What you are asked to do
Check the records below line by line for the string "override". Give the number of lines that contain it and nothing else.

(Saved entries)
------------------------------------------------
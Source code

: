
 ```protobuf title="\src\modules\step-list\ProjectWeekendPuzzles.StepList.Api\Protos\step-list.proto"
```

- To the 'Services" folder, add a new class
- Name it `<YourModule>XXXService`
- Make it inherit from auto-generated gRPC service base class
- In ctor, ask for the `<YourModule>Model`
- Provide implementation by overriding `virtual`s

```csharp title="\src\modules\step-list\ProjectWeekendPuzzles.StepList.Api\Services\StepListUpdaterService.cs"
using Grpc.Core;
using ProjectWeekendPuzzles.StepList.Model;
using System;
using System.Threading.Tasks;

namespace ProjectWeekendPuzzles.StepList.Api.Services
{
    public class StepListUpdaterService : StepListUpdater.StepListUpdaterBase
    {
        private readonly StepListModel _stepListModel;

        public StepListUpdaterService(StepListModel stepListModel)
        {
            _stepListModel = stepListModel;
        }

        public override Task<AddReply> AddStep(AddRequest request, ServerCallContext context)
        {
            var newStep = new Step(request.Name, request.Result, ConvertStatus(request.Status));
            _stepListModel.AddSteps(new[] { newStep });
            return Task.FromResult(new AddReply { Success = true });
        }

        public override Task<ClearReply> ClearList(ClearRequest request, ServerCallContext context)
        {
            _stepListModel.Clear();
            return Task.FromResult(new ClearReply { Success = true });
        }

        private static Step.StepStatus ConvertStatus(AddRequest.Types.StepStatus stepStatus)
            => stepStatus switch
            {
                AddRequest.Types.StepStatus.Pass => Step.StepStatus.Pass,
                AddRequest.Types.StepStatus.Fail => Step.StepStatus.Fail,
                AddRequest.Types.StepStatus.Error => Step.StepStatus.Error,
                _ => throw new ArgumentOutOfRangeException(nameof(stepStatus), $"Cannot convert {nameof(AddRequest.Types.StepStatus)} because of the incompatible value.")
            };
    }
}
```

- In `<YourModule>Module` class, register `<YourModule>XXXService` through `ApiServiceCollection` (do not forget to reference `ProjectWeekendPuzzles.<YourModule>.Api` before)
------------------------------------------------
Reply to the task
2